In the records below, tally the lines that contain the word "latest" and give only that number.

--- TASK MATERIAL Enclosed Below ---

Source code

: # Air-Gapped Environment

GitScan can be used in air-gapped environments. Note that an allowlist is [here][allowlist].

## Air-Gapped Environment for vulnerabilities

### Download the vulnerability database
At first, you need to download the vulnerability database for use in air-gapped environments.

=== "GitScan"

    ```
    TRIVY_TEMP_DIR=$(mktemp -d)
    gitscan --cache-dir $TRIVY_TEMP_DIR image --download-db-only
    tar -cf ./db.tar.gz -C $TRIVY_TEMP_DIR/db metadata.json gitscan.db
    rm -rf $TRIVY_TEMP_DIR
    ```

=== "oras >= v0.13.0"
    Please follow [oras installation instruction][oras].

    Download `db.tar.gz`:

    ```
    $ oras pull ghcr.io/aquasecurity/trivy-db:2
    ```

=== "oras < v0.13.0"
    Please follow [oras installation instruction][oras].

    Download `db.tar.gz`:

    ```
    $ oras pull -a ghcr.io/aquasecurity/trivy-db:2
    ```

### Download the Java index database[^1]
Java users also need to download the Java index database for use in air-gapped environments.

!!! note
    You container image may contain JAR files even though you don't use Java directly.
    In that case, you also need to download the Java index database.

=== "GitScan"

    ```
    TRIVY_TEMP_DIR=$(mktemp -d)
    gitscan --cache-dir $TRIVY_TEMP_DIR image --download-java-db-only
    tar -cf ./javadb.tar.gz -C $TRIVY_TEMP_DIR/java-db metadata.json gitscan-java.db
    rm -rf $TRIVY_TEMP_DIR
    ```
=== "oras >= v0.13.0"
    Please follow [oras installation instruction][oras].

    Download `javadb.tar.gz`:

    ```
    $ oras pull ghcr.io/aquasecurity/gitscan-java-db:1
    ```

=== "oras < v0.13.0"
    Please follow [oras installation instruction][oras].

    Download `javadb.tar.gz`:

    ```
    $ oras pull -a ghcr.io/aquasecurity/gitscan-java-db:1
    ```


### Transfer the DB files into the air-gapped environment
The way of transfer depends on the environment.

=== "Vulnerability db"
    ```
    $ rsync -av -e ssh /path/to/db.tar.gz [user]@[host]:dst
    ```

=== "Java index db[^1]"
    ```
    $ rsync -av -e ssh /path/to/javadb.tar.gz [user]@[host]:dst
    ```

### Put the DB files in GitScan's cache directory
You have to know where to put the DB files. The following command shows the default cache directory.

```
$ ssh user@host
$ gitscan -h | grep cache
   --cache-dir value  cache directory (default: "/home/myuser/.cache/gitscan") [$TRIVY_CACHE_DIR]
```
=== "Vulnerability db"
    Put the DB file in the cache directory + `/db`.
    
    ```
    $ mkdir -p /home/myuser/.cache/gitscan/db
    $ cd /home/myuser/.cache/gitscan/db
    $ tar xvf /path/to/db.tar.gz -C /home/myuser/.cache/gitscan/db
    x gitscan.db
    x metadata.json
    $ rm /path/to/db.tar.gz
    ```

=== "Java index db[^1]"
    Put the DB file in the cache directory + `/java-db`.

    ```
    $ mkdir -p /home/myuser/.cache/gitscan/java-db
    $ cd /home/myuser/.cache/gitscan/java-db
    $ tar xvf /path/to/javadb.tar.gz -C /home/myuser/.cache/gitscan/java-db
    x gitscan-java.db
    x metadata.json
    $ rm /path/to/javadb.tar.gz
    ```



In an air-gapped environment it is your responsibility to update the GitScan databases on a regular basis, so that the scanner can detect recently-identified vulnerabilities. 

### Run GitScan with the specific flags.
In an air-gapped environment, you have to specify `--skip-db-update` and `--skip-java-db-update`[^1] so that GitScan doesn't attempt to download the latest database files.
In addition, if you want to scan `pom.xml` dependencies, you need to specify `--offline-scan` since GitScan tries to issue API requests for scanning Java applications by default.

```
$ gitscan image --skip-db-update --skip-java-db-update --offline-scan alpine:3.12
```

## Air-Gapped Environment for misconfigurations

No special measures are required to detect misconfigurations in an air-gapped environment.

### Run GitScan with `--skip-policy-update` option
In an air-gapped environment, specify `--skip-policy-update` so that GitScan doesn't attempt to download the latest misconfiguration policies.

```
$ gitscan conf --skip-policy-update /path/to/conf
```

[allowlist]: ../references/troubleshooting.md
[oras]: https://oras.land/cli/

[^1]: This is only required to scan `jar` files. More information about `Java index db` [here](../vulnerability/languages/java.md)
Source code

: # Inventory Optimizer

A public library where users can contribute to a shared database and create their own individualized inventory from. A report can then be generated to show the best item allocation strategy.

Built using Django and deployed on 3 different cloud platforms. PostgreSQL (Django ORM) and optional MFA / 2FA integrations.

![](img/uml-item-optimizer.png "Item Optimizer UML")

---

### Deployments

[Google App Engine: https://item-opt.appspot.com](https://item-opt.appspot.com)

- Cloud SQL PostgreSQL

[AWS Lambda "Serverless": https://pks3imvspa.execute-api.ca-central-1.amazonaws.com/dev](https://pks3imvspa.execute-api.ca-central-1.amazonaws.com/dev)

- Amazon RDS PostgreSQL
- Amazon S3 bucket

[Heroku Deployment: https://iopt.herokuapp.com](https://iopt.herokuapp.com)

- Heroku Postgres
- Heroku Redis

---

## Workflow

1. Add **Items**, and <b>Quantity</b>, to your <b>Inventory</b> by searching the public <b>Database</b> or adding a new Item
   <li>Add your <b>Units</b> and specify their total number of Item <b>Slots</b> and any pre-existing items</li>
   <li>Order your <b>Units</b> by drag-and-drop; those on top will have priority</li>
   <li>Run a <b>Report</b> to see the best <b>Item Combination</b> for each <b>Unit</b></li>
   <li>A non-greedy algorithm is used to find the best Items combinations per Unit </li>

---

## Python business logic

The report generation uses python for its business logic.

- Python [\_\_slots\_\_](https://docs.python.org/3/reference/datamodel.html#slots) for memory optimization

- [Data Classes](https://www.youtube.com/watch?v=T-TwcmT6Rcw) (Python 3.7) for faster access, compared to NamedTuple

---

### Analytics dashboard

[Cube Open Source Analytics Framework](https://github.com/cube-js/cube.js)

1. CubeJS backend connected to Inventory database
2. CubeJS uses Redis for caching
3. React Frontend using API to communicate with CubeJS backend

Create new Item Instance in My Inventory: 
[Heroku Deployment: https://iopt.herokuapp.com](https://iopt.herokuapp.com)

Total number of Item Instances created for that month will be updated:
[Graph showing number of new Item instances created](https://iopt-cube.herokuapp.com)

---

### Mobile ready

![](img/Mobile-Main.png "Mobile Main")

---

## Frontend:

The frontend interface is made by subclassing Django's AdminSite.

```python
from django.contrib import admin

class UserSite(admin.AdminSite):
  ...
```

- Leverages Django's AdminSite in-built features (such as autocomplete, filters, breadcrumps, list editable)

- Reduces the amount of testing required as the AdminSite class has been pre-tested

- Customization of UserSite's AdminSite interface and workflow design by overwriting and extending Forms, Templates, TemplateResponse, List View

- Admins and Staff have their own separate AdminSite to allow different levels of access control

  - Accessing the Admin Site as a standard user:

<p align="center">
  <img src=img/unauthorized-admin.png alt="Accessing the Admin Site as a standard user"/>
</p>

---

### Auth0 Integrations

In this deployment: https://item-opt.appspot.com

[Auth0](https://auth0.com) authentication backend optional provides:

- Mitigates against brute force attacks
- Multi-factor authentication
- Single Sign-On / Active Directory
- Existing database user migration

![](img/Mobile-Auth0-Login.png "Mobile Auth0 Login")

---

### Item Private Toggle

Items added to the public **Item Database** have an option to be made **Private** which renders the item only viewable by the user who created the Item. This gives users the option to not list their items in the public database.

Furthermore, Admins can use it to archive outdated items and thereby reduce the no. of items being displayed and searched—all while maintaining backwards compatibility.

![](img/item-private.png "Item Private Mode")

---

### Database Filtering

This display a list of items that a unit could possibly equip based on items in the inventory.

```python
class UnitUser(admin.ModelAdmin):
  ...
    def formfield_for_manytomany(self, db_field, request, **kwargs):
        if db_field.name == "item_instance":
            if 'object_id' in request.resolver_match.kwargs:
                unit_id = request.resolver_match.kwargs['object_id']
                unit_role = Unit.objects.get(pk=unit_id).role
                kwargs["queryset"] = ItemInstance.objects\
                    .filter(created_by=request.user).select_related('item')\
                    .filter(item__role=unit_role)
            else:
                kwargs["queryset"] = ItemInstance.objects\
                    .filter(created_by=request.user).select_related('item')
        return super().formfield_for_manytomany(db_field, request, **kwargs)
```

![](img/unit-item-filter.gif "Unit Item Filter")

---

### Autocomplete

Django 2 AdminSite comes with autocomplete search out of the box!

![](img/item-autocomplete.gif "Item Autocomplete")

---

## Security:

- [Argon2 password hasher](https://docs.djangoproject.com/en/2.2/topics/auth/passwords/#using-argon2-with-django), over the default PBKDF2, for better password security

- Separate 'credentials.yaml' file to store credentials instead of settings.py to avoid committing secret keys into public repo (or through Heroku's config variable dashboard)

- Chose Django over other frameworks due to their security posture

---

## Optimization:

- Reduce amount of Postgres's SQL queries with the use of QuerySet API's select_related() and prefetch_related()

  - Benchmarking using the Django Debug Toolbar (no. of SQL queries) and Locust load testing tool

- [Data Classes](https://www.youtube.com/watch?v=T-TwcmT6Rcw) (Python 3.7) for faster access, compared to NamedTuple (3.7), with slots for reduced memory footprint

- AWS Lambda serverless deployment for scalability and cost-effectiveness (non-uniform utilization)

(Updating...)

--- End of Enclosed TASK MATERIAL ---

• _OUTPUT OF THE EXERCISE_:
2